第二次世界大戦後も、敗戦国であることを胸に刻み、再び世界から認めてもらえるよう、戦前にもまして、欧米に追いつく努力を続けた。
その甲斐あって、瞬く間に、世界第2位の経済大国にのし上がった。
しかし、それもつかの間、日本はバブル崩壊後、30年以上停滞が続いている。
バブル崩壊と時を同じくするように、なぜか日本人は、欧米から学ばなくなった。不思議なことだ。
日本の成長は、欧米の模倣から生まれたと言っても過言ではない。欧米の技術、ビジネスモデルを取り込み、オリジナルを超えるレベルにまで精巧に磨き上げた。
それを、欧米にフィードバックすることにより、世界を席巻した。
ところが、バブルを経て増長したのか、日本人は、欧米から学ぶ姿勢を捨ててしまった。
それが日本経済の推進力であったにもかかわらず。
これには、アメリカが一役買っていた。Japan As Number Oneなどと、日本人を油断させる「悪魔のささやき」。
これに乗せられて、もう欧米から学ぶものはないという「傲慢」が醸成され、日本の衰退がもたらされた。
そんな日本は、衰退過程に入ったにもかかわらず、アメリカ発の「グローバルスタンダード」という、日本を、ぶち壊す「魔術」に、はまってしまった。
今度は、欧米に騙されて、学ばなくてもよいものを学んでしまった。皮肉な話だ。
世界第2位の経済大国というプライドからか、日本こそが「グローバルタンダード」の旗手にならなければならないと、あっさり魔術にかかり、「廃仏毀釈」のように、それまでの日本を、自らの手で、ぶち壊した。

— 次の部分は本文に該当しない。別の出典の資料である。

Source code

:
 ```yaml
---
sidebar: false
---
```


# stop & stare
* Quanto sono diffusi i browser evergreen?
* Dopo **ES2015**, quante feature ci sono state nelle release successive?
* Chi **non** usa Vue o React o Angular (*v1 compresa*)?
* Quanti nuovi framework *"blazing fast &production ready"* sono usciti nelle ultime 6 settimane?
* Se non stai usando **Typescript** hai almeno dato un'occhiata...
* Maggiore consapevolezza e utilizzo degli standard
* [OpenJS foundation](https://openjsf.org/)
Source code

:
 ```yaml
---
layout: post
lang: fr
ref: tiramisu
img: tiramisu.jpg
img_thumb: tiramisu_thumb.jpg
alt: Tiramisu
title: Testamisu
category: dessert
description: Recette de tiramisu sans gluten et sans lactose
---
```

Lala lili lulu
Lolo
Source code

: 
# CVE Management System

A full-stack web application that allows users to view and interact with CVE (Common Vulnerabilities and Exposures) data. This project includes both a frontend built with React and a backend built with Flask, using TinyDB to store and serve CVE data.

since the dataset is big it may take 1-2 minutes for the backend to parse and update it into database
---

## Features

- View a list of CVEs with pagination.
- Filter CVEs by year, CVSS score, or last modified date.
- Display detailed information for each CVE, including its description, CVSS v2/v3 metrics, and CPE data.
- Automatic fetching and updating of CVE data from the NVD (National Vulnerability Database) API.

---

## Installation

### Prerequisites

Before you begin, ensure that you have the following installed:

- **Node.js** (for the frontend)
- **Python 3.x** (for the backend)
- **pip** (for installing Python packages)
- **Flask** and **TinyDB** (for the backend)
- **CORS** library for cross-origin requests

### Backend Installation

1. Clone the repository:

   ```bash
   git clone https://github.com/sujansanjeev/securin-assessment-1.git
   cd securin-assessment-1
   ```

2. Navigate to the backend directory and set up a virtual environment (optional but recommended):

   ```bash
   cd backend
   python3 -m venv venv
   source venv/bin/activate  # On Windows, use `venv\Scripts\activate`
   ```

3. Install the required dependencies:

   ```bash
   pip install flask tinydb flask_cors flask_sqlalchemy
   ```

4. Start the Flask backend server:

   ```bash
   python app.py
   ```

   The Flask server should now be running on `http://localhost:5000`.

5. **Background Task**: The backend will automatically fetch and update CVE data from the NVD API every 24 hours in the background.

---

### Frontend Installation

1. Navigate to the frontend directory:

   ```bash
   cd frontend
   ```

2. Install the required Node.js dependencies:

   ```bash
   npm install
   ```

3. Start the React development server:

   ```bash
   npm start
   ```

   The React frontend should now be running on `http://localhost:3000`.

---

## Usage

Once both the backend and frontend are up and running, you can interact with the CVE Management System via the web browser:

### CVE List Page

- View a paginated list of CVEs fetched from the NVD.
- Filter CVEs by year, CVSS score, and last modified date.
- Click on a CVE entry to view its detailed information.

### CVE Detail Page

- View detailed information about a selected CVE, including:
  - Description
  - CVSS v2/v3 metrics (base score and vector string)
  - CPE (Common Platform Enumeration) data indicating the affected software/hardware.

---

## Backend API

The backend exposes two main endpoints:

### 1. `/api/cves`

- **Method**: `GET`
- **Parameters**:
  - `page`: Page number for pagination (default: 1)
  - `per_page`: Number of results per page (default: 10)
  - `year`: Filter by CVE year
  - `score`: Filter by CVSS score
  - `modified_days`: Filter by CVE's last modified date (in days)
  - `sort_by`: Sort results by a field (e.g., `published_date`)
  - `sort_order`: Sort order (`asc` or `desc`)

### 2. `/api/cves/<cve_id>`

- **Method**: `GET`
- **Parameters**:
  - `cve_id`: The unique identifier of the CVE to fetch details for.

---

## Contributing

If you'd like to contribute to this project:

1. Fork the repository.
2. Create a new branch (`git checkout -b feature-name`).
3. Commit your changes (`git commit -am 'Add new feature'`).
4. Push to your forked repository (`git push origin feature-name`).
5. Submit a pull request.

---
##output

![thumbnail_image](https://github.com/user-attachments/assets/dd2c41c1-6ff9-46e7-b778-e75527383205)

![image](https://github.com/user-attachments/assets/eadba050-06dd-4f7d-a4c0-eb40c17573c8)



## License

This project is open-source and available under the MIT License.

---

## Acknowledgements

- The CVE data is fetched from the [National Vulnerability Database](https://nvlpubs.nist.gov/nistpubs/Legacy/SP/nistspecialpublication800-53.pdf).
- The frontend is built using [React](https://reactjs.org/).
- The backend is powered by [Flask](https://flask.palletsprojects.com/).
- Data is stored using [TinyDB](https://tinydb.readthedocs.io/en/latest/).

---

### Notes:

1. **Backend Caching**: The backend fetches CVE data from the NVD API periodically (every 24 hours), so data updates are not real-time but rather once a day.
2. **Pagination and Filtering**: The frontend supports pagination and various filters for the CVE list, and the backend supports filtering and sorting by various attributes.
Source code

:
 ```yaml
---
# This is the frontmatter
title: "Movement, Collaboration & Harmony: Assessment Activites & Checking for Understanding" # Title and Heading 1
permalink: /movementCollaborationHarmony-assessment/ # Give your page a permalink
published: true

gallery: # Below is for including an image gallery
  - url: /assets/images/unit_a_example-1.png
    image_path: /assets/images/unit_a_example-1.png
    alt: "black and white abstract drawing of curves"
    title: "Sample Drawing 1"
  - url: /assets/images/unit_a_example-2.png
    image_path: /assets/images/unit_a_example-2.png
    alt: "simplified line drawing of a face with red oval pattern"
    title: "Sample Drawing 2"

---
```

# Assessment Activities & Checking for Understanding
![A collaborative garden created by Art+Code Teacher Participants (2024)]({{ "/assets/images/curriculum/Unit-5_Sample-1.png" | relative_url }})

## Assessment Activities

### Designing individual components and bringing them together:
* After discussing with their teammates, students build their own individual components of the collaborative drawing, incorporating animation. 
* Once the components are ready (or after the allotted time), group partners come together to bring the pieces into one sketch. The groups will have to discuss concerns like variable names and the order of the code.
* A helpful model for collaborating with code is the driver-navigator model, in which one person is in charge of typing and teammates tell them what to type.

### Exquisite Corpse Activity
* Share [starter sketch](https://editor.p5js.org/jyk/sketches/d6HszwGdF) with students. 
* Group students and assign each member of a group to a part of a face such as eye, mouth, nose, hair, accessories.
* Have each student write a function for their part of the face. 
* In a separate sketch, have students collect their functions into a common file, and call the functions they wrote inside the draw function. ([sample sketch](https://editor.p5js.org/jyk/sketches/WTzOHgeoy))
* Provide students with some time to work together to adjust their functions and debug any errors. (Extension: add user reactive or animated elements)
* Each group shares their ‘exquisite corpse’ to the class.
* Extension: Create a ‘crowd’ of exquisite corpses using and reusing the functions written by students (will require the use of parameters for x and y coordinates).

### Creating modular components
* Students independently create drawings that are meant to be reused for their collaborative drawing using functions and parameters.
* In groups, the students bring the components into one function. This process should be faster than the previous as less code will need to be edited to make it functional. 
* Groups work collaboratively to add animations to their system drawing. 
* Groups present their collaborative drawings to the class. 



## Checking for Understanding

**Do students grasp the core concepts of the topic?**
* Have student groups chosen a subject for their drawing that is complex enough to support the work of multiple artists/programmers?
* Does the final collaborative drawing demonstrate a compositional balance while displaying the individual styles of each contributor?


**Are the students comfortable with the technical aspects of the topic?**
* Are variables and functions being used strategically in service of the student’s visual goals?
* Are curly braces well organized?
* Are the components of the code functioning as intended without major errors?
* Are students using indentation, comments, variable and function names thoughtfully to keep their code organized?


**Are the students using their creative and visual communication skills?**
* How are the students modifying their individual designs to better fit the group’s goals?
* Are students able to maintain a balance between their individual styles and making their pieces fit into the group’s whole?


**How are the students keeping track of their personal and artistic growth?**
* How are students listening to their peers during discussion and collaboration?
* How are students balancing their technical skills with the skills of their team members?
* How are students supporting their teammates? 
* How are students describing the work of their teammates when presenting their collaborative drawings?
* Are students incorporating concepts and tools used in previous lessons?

日本の伝統的な思想や行動・生活に根ざし、日本人のアイデンティティである観念や信条と調和した「日本国というイデオロギー」を捨てて、グローバルスタンダードを無批判に受け入れた。
そんな必要など、全く無かったのに。
今からでも遅くない、私たちの「日本国というイデオロギー」を取り戻そう。